Sara Moses-Kahan, Once there was a home, 2017
In November 2002 I was sitting with my partner in the hall of the Cameri Theater waiting for the performance of “Ghetto” to begin. Browsing through the program I was surprised to find a photo of the original program of the play that had been performed in the Vilna ghetto, on the basis of which, and on the basis of the diaries of Herman-Herschel Kruk (who was in charge of the ghetto library and who hid his diaries in the library walls), Yehoshua Sobol wrote his play. At the time, the play was called in Yiddish “The Man under the Bridge” - a popular comedy performed some 40 times in the suffering Vilna ghetto. In the list of actors I found the names of Gittel-Genia Shapiro and her husband, Shabtai Blecher. Gittel-Genia was my mother’s sister. Beautiful Genia, a gifted pianist who was 10 years’ older than my mother, perished in the infamous Klooga camp, in the swamps of northern Estonia. Her husband Shabtai, a famous playwright and actor in Poland, who was a close friend of the late Avraham Sutzkever, also perished in that same camp. My mother’s younger brother Lyovke, was murdered during the first months of the ghetto.
The play stirred something in me, and I decided to start investigating what happened to my parents and my family during the war.
So I travelled to Vilna, the city where my mother was born and brought up, and found the house in which she was born, and also paid a visit to the school where she studied. I went to the train station where my mother found herself after my grandfather had told her to ‘run away, my child, I’ll manage with the Germans’. I found the factories where she had to do forced labor, where she was starving, and there between Gorky and Astrakhan on the Volga and to Dushanbe and Andijan, between Russia and Uzbekistan and Kyrgyzstan, I experienced the colors, the views, the panoramas and the smells that were part of her life.
I also tracked the escape routes taken by my father – from Taurage to Šiauliai and on to Zagare on the Latvian border, where his mother – my grandmother – and two of his sisters were murdered, where they were buried in a mass grave in the center of town.

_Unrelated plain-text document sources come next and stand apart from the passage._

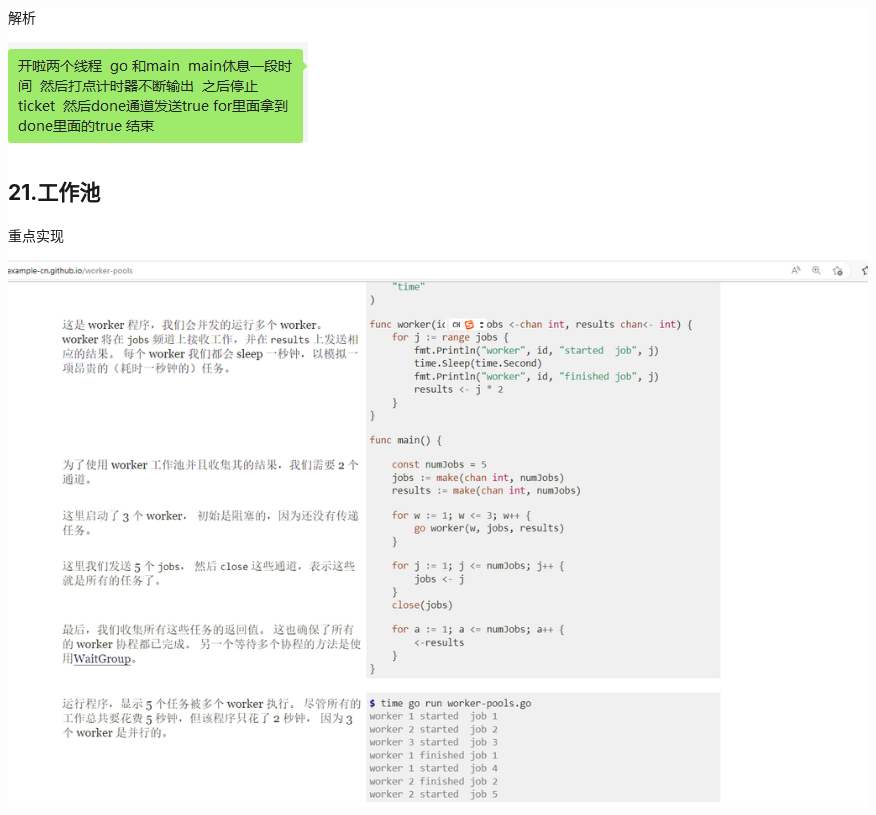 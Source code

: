 解析

![image-20221030133601083](images/image-20221030133601083.png)





## 21.工作池

重点实现

![image-20221030155009671](images/image-20221030155009671.png)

My father continued alone traversing the continent, from Bishkek and Samarkand and on to Bukhara, and when he reached Khiva he joined the army in the Lithuanian division with his friends to take revenge on the Germans for the deaths of his family.
I crossed over the cotton fields that sear one’s eyes with their whiteness, those fields where my mother and father slaved from morning to night to complete the workload in order to earn their meagre ration at the end of the day. Father, critically wounded, arrived there from the Eastern front, and so did mother, to search for what was left of their family, and it was there, in the Tashkent hospital, that they met and found love.

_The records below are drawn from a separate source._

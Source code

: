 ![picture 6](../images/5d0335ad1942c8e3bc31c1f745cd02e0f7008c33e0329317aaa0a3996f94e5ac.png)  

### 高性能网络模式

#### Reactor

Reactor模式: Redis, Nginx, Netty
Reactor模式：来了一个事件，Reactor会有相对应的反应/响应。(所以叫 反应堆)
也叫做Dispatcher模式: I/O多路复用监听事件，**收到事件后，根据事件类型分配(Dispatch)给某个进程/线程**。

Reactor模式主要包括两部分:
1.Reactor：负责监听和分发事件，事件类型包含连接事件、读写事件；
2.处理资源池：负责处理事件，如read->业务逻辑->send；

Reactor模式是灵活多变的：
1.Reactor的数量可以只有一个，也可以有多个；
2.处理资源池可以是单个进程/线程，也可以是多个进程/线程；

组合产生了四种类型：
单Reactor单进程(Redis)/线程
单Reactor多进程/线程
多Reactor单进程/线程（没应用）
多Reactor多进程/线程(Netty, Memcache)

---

In Tashkent my parents joined the Bricha (escape) movement (that helped to transfer European Holocaust survivors to ports of embarkation for Palestine), a group made up of the remnants of youth movements from Latvia, Lithuania and Poland. Sometimes by day, but mainly by night, bravely and stealthily they managed to help Jews escape westwards to freedom.
When they both decided to take advantage of the right of return given to the Poles to go back to their motherland, they travelled in a circus caravan via Hanover to Munich, and in the great St. Ottilien monastery, I came into the world.
We were always the three of us, what was known later as the order of three: father, mother and me – their daughter. No grandfathers, no grandmothers, no uncles or aunts, I never had any cousins, but I did have a family, one made up of my parents’ friends from their years of hardship, mainly from the Bricha movement.
When my parents came to Israel they were placed in the Rama transit camp (near Rehovot) after which they were transferred to the Bet Lid transit camp and became accustomed to their new lives with the howling of the jackals during the nights, sounds that reminded them of wounded babies, in a tent that dripped water in the winter and with the smell of the disinfectant DDT that mother couldn’t tolerate.
But it was here that my parents had a sense of self-fulfillment – father who had graduated from business school in Lithuania, and mother, who had graduated from the Vilna business school, were able to find employment, and were proud of me, their only daughter the social worker, and of course their grandchildren who grew up so beautifully. They worked, they volunteered, they loved life and were happy, while the memories “from there” remained in the background.